4Dans les types d’organisations humaines les plus anciennes, les limites de la société coïncident avec celles de la tribu. Le peuple se reconnaît et s’identifie au travers d’un système symbolique (clan et totem ou encore l’ancêtre et sa descendance) qui lui procure à la fois une reconnaissance et une appartenance. Chacun est positionné dans son groupe social et l’histoire individuelle est essentiellement construite dans un parcours collectif.

5Par la suite, la multiplicité des hommes durant l’Antiquité classique va construire la notion de classe, le peuple de Rome s’opposant aux Patriciens. Les jeux du cirque apparaissent comme la préfiguration de la notion de culture populaire fabriquée par l’élite dans un but de distraction et surtout de régulation sociale. Ceci crée un sentiment identitaire pour le peuple face à la mise à mort d’êtres déclassés, les esclaves.

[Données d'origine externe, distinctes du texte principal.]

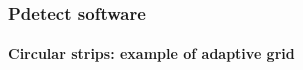 \documentclass[14pt]{beamer}
\begin{document}
{
\begin{frame}
  \frametitle{Pdetect software}
  \framesubtitle{Circular strips: example of adaptive grid}


\end{frame}
}
%
%
%
%
%
%
%
\end{document}

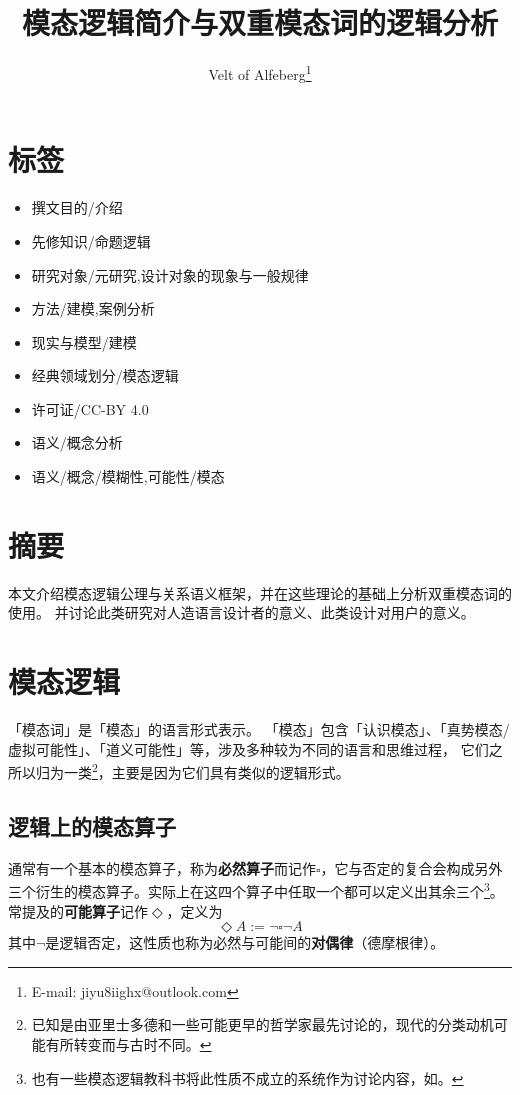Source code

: \documentclass[fontset=ubuntu]{ctexart}
\begin{document}
	\title{模态逻辑简介与双重模态词的逻辑分析}
	\author{Velt of Alfeberg\footnote{E-mail: jiyu8iighx@outlook.com}}

	\maketitle
	
	\section*{标签}
		\begin{itemize}
			\item 撰文目的/介绍
			\item 先修知识/命题逻辑
			\item 研究对象/元研究,设计对象的现象与一般规律
			\item 方法/建模,案例分析
			\item 现实与模型/建模
			\item 经典领域划分/模态逻辑
			\item 许可证/CC-BY 4.0
			\item 语义/概念分析
			\item 语义/概念/模糊性,可能性/模态
		\end{itemize}
	\section*{摘要}
		本文介绍模态逻辑公理与关系语义框架，并在这些理论的基础上分析双重模态词的使用。
		并讨论此类研究对人造语言设计者的意义、此类设计对用户的意义。

	\newpage

	\section{模态逻辑}

		「模态词」是「模态」的语言形式表示。
		「模态」包含「认识模态」、「真势模态/虚拟可能性」、「道义可能性」等，涉及多种较为不同的语言和思维过程，
		它们之所以归为一类\footnote{已知是由亚里士多德和一些可能更早的哲学家最先讨论的，现代的分类动机可能有所转变而与古时不同。}，主要是因为它们具有类似的逻辑形式。

		\subsection{逻辑上的模态算子}

			通常有一个基本的模态算子，称为\textbf{必然算子}而记作\(\square\)，它与否定的复合会构成另外三个衍生的模态算子。实际上在这四个算子中任取一个都可以定义出其余三个\footnote{也有一些模态逻辑教科书将此性质不成立的系统作为讨论内容，如\citet{cresswell2012new}。}。常提及的\textbf{可能算子}记作\(\Diamond\)，定义为
			\begin{equation}
				\Diamond A := \lnot\square\lnot A
			\end{equation}
			其中\(\lnot\)是逻辑否定，这性质也称为必然与可能间的\textbf{对偶律}（德摩根律）。
\end{document}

6Le peuple, dans la construction théocratique, constitue une masse indistincte, informe qui doit être prise en charge par le pasteur, le guide. Celui-ci est toujours issu du peuple ou revendiqué comme tel, et la qualité transcendante peut lui être fournie soit par ses qualités extraordinaires, soit par une révélation transcendantale qui le place hors du commun.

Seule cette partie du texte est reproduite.